Just refrain from mentioning any particular implementations because the implementations are not what characterise the RISC-V architecture - the only thing that characterises the architecture is the ISA. All the rest is microarchitecture (i.e. chip circuitry) and you can find good and bad microarchitectures for all the dominant ISAs.
I predicted this would happen and I also predicted that the US government will, at some time in the future, brand the RISC-V ISA as a risk to the technological and military superiority of the US, branding it a antagonistic platform which must be throttled.
Behind the scenes Big Tech CEO's will be prodded to limit their investment in RISC-V and to support proprietary architectures which the US government can use in sanctions.
The XiangShan processors are a product of the Research Center for Advanced Computer Systems at the Chinese Academy of Sciences.
I emailed Yungang Bao, the Director there, last June, and he said:
"Thank you for paying attention to XiangShan.
"The first generation Yanqihu was back and brought up successfully.

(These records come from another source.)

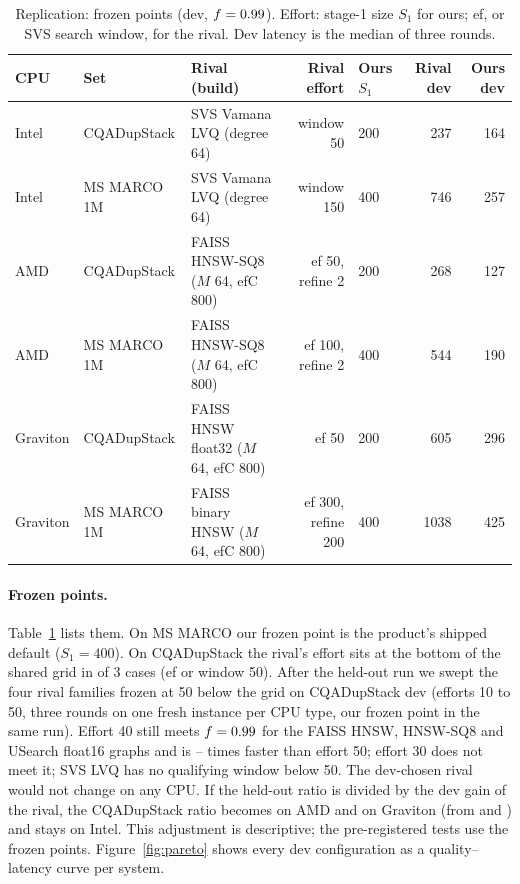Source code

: \begin{table}[t]\centering\scriptsize
\caption{Replication: frozen points (dev, $\fr = 0.99$). Effort: stage-1 size $S_1$ for ours; ef, or SVS search window,
for the rival. Dev latency is the median of three rounds.}\label{tab:rep-points}
\setlength{\tabcolsep}{3pt}
\begin{tabular}{lllrlrr}\toprule
CPU & Set & Rival (build) & Rival effort & Ours $S_1$ & Rival dev \us{} & Ours dev \us{}\\\midrule
Intel & CQADupStack & SVS Vamana LVQ (degree 64) & window 50 & 200 & 237 & 164\\
Intel & MS MARCO 1M & SVS Vamana LVQ (degree 64) & window 150 & 400 & 746 & 257\\
AMD & CQADupStack & FAISS HNSW-SQ8 ($M$ 64, efC 800) & ef 50, refine 2 & 200 & 268 & 127\\
AMD & MS MARCO 1M & FAISS HNSW-SQ8 ($M$ 64, efC 800) & ef 100, refine 2 & 400 & 544 & 190\\
Graviton & CQADupStack & FAISS HNSW float32 ($M$ 64, efC 800) & ef 50 & 200 & 605 & 296\\
Graviton & MS MARCO 1M & FAISS binary HNSW ($M$ 64, efC 800) & ef 300, refine 200 & 400 & 1038 & 425\\\bottomrule
\end{tabular}
\end{table}

\paragraph{Frozen points.} Table~\ref{tab:rep-points} lists them. On MS MARCO our frozen point is the product's
shipped default ($S_1 = 400$). On CQADupStack the rival's effort sits at the bottom of the shared grid in
 of 3 cases (ef or window 50). After the held-out run we swept the four rival families frozen at 50 below
the grid on CQADupStack dev (efforts 10 to 50, three rounds on one fresh instance per CPU type, our frozen point in the
same run). Effort 40 still meets $\fr = 0.99$ for the FAISS HNSW, HNSW-SQ8 and USearch float16 graphs and is
-- times faster than effort 50; effort 30 does not meet it; SVS LVQ has no qualifying
window below 50. The dev-chosen rival would not change on any CPU. If the held-out ratio is divided by the dev gain of
the rival, the CQADupStack ratio becomes  on AMD and  on Graviton (from
 and ) and stays  on Intel. This adjustment is descriptive; the pre-registered tests
use the frozen points. Figure~\ref{fig:pareto} shows every dev configuration as a quality--latency curve per system.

"The second generation Nanhu will tape out in 2-3 months (delayed due to the lockdown of Shanghai).
"The third generation Kunminhu is ongoing."
Alibaba's T-Head has had a family of processors since 2019, of course, including the C906 and C910, whose designs have been published. Their 1520 SoC is coming out soon I believe, including in the RISC-V ROMA laptop. There's been the suggestion that Alibaba have already started incorporating their processors in their datacentres.